WHAT THE TASK ASKS - Please repeat the lines below exactly. Begin with the line containing "- lazy swapper" and go on through the line containing "5. restart instruction causing page fault".

(Stored items from a collection)
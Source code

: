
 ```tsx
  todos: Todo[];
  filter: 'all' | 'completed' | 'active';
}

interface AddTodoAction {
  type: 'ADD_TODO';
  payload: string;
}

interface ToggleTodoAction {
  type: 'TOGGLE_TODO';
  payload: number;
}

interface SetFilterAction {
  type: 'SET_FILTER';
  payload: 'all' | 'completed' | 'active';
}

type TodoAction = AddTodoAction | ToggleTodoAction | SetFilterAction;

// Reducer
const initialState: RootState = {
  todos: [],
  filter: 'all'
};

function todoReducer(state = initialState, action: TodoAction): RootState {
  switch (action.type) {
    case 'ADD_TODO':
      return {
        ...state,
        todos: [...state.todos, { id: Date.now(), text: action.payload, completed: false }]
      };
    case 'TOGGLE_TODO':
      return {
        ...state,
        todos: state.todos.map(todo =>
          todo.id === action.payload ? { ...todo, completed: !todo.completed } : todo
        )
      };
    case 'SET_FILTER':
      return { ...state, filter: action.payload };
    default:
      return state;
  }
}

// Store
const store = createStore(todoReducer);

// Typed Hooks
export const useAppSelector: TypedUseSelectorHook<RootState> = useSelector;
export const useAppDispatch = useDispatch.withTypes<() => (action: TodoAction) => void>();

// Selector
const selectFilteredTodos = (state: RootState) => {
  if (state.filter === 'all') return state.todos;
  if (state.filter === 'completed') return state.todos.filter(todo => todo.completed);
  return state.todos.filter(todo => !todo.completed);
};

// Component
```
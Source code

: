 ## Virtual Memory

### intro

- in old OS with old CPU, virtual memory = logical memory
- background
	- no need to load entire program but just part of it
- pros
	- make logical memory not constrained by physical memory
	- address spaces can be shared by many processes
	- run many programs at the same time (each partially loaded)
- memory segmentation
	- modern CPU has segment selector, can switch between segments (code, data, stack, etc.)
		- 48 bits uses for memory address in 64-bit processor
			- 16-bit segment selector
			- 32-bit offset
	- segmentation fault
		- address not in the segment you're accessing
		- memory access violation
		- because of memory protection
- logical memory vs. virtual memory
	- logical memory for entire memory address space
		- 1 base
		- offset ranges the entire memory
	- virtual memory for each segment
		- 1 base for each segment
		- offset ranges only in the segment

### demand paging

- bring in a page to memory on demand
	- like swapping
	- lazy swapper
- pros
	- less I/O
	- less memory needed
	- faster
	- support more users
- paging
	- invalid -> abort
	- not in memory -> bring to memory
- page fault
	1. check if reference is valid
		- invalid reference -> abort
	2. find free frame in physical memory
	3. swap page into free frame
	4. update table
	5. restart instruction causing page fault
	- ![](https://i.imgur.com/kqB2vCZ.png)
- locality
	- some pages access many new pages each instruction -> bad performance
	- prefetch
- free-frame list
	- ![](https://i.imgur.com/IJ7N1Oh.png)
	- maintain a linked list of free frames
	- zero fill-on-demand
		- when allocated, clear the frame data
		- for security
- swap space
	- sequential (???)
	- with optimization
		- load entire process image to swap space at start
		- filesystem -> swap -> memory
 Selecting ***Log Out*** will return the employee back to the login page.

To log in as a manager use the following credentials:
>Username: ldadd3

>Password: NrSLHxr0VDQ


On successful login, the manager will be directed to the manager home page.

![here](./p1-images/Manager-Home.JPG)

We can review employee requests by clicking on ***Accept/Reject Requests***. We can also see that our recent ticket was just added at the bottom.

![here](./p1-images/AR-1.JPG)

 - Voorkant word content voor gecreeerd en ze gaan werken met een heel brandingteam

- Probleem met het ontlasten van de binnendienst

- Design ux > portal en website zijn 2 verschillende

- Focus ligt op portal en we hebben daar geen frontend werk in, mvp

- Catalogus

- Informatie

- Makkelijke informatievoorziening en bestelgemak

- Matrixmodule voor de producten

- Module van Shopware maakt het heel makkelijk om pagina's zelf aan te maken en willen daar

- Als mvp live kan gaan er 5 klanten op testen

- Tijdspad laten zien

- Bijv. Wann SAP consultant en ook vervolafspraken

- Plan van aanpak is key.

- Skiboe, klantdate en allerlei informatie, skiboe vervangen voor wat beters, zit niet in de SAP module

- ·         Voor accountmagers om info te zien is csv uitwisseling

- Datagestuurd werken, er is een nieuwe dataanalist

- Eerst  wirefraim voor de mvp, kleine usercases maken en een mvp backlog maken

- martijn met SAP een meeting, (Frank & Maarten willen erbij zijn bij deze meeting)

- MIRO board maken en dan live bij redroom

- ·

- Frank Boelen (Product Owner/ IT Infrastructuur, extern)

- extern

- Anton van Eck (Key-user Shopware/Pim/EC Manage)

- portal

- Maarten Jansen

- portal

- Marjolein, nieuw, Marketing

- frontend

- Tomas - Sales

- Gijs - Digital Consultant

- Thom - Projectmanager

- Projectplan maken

ANSWER TO THIS EXERCISE -
	- lazy swapper
- pros
	- less I/O
	- less memory needed
	- faster
	- support more users
- paging
	- invalid -> abort
	- not in memory -> bring to memory
- page fault
	1. check if reference is valid
		- invalid reference -> abort
	2. find free frame in physical memory
	3. swap page into free frame
	4. update table
	5. restart instruction causing page fault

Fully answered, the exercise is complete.